*** DATASET ENTRIES ***

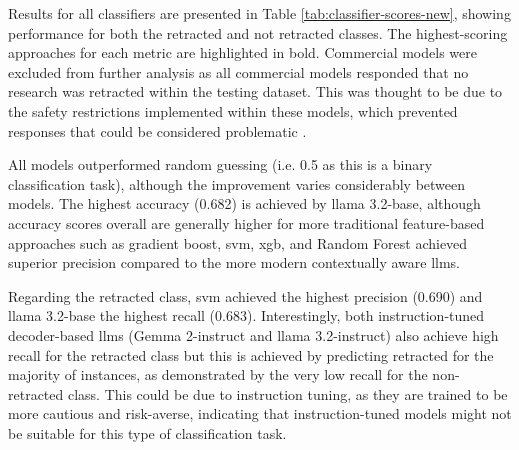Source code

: \documentclass[pdflatex,sn-mathphys-num]{sn-jnl}%
\begin{document}
Results for all classifiers are presented in Table \ref{tab:classifier-scores-new}, showing performance for both the retracted and not retracted classes. The highest-scoring approaches for each metric are highlighted in bold. Commercial models were excluded from further analysis as all commercial models responded that no research was retracted within the testing dataset. This was thought to be due to the safety restrictions implemented within these models, which prevented responses that could be considered problematic \cite{bai2022constitutionalaiharmlessnessai}. 


All models outperformed random guessing (i.e. 0.5 as this is a binary classification task), although the improvement varies considerably between models. The highest accuracy (0.682) is achieved by \gls*{llama} 3.2-base, although accuracy scores overall are generally higher for more traditional feature-based approaches such as gradient boost, \gls*{svm}, \gls*{xgb}, and Random Forest achieved superior precision compared to the more modern contextually aware \glspl*{llm}.

Regarding the retracted class, \gls*{svm} achieved the highest precision (0.690) and \gls*{llama} 3.2-base the highest recall (0.683). Interestingly, both instruction-tuned decoder-based \glspl*{llm} (Gemma 2-instruct and \gls*{llama} 3.2-instruct) also achieve high recall for the retracted class but this is achieved by predicting retracted for the majority of instances, as demonstrated by the very low recall for the non-retracted class. This could be due to instruction tuning, as they are trained to be more cautious and risk-averse, indicating that instruction-tuned models might not be suitable for this type of classification task. 
\end{document}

***

__EXERCISE REQUIREMENTS__: All the records above must be retyped exactly, except for their pictures.

__ANSWER BOX__:
Source code

: \documentclass[pdflatex,sn-mathphys-num]{sn-jnl}%
\begin{document}
Results for all classifiers are presented in Table \ref{tab:classifier-scores-new}, showing performance for both the retracted and not retracted classes. The highest-scoring approaches for each metric are highlighted in bold. Commercial models were excluded from further analysis as all commercial models responded that no research was retracted within the testing dataset. This was thought to be due to the safety restrictions implemented within these models, which prevented responses that could be considered problematic \cite{bai2022constitutionalaiharmlessnessai}. 


All models outperformed random guessing (i.e. 0.5 as this is a binary classification task), although the improvement varies considerably between models. The highest accuracy (0.682) is achieved by \gls*{llama} 3.2-base, although accuracy scores overall are generally higher for more traditional feature-based approaches such as gradient boost, \gls*{svm}, \gls*{xgb}, and Random Forest achieved superior precision compared to the more modern contextually aware \glspl*{llm}.

Regarding the retracted class, \gls*{svm} achieved the highest precision (0.690) and \gls*{llama} 3.2-base the highest recall (0.683). Interestingly, both instruction-tuned decoder-based \glspl*{llm} (Gemma 2-instruct and \gls*{llama} 3.2-instruct) also achieve high recall for the retracted class but this is achieved by predicting retracted for the majority of instances, as demonstrated by the very low recall for the non-retracted class. This could be due to instruction tuning, as they are trained to be more cautious and risk-averse, indicating that instruction-tuned models might not be suitable for this type of classification task. 
\end{document}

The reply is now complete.